▶ **What the task asks**
Copy out each entry precisely; no image belongs in the result.

═══ Exercise materials ═══

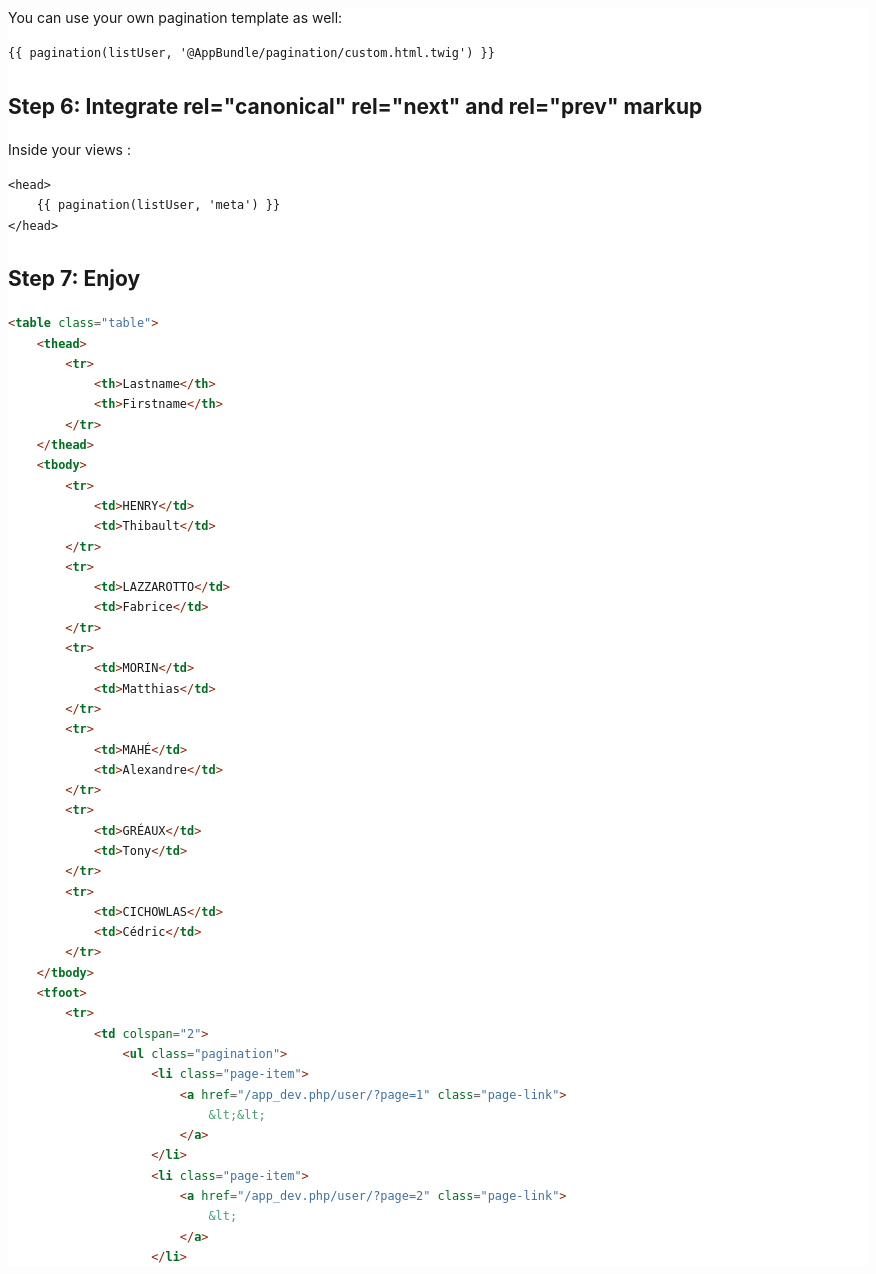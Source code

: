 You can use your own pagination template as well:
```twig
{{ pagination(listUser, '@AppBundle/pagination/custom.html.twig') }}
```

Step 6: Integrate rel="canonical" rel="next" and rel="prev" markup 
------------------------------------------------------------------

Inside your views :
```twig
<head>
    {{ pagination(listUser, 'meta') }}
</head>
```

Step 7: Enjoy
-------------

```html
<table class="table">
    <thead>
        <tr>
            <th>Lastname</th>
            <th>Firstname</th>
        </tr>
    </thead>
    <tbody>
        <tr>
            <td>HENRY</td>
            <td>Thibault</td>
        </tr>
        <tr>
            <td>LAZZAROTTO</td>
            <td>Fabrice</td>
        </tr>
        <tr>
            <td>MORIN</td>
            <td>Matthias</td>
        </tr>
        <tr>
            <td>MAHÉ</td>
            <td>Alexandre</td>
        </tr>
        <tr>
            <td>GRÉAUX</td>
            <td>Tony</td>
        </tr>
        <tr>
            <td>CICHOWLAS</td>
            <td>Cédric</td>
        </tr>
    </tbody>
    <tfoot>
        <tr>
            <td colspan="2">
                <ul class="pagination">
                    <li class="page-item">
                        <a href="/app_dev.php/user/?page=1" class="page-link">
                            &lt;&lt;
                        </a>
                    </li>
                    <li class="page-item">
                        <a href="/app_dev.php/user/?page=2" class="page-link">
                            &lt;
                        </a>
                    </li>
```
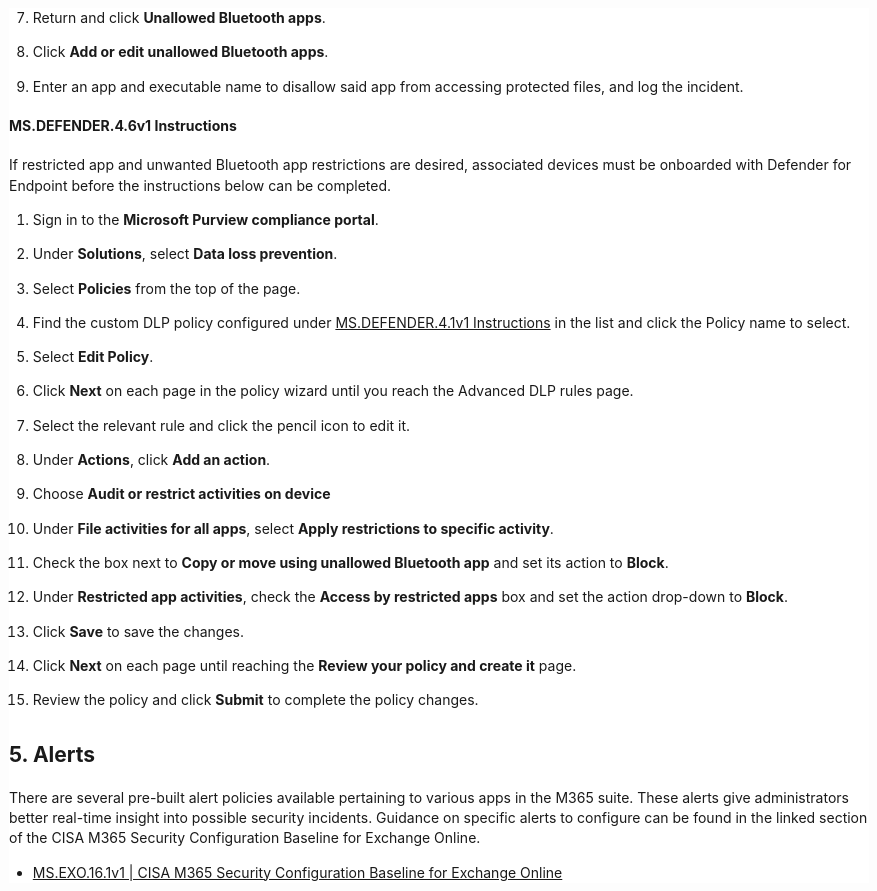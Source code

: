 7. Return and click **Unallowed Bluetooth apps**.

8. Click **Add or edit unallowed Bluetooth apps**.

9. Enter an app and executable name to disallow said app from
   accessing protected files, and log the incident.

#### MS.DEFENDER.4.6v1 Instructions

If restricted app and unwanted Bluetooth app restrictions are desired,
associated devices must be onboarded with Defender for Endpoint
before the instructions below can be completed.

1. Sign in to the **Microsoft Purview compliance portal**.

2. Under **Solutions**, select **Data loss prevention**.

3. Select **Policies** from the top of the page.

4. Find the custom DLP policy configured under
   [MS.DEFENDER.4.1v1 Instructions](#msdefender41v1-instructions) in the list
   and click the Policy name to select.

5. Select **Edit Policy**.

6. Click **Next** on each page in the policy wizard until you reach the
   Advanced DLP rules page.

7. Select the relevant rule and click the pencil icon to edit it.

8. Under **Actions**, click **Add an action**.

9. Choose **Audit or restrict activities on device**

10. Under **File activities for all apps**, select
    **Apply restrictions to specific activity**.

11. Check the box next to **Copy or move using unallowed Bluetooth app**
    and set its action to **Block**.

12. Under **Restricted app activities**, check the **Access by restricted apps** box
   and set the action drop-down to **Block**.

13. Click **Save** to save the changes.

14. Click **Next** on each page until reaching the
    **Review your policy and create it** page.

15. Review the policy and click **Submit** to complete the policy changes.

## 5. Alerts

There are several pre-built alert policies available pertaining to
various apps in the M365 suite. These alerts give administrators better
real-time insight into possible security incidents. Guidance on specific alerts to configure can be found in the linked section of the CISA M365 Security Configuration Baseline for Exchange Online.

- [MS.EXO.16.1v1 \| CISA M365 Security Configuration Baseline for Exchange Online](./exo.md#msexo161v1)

═══

▶ **Solution to the problem**
Source code

: You can use your own pagination template as well:
```twig
{{ pagination(listUser, '@AppBundle/pagination/custom.html.twig') }}
```

Step 6: Integrate rel="canonical" rel="next" and rel="prev" markup 
------------------------------------------------------------------

Inside your views :
```twig
<head>
    {{ pagination(listUser, 'meta') }}
</head>
```

Step 7: Enjoy
-------------

```html
<table class="table">
    <thead>
        <tr>
            <th>Lastname</th>
            <th>Firstname</th>
        </tr>
    </thead>
    <tbody>
        <tr>
            <td>HENRY</td>
            <td>Thibault</td>
        </tr>
        <tr>
            <td>LAZZAROTTO</td>
            <td>Fabrice</td>
        </tr>
        <tr>
            <td>MORIN</td>
            <td>Matthias</td>
        </tr>
        <tr>
            <td>MAHÉ</td>
            <td>Alexandre</td>
        </tr>
        <tr>
            <td>GRÉAUX</td>
            <td>Tony</td>
        </tr>
        <tr>
            <td>CICHOWLAS</td>
            <td>Cédric</td>
        </tr>
    </tbody>
    <tfoot>
        <tr>
            <td colspan="2">
                <ul class="pagination">
                    <li class="page-item">
                        <a href="/app_dev.php/user/?page=1" class="page-link">
                            &lt;&lt;
                        </a>
                    </li>
                    <li class="page-item">
                        <a href="/app_dev.php/user/?page=2" class="page-link">
                            &lt;
                        </a>
                    </li>
```
Source code

: 7. Return and click **Unallowed Bluetooth apps**.

8. Click **Add or edit unallowed Bluetooth apps**.

9. Enter an app and executable name to disallow said app from
   accessing protected files, and log the incident.

#### MS.DEFENDER.4.6v1 Instructions

If restricted app and unwanted Bluetooth app restrictions are desired,
associated devices must be onboarded with Defender for Endpoint
before the instructions below can be completed.

1. Sign in to the **Microsoft Purview compliance portal**.

2. Under **Solutions**, select **Data loss prevention**.

3. Select **Policies** from the top of the page.

4. Find the custom DLP policy configured under
   [MS.DEFENDER.4.1v1 Instructions](#msdefender41v1-instructions) in the list
   and click the Policy name to select.

5. Select **Edit Policy**.

6. Click **Next** on each page in the policy wizard until you reach the
   Advanced DLP rules page.

7. Select the relevant rule and click the pencil icon to edit it.

8. Under **Actions**, click **Add an action**.

9. Choose **Audit or restrict activities on device**

10. Under **File activities for all apps**, select
    **Apply restrictions to specific activity**.

11. Check the box next to **Copy or move using unallowed Bluetooth app**
    and set its action to **Block**.

12. Under **Restricted app activities**, check the **Access by restricted apps** box
   and set the action drop-down to **Block**.

13. Click **Save** to save the changes.

14. Click **Next** on each page until reaching the
    **Review your policy and create it** page.

15. Review the policy and click **Submit** to complete the policy changes.

## 5. Alerts

There are several pre-built alert policies available pertaining to
various apps in the M365 suite. These alerts give administrators better
real-time insight into possible security incidents. Guidance on specific alerts to configure can be found in the linked section of the CISA M365 Security Configuration Baseline for Exchange Online.

- [MS.EXO.16.1v1 \| CISA M365 Security Configuration Baseline for Exchange Online](./exo.md#msexo161v1)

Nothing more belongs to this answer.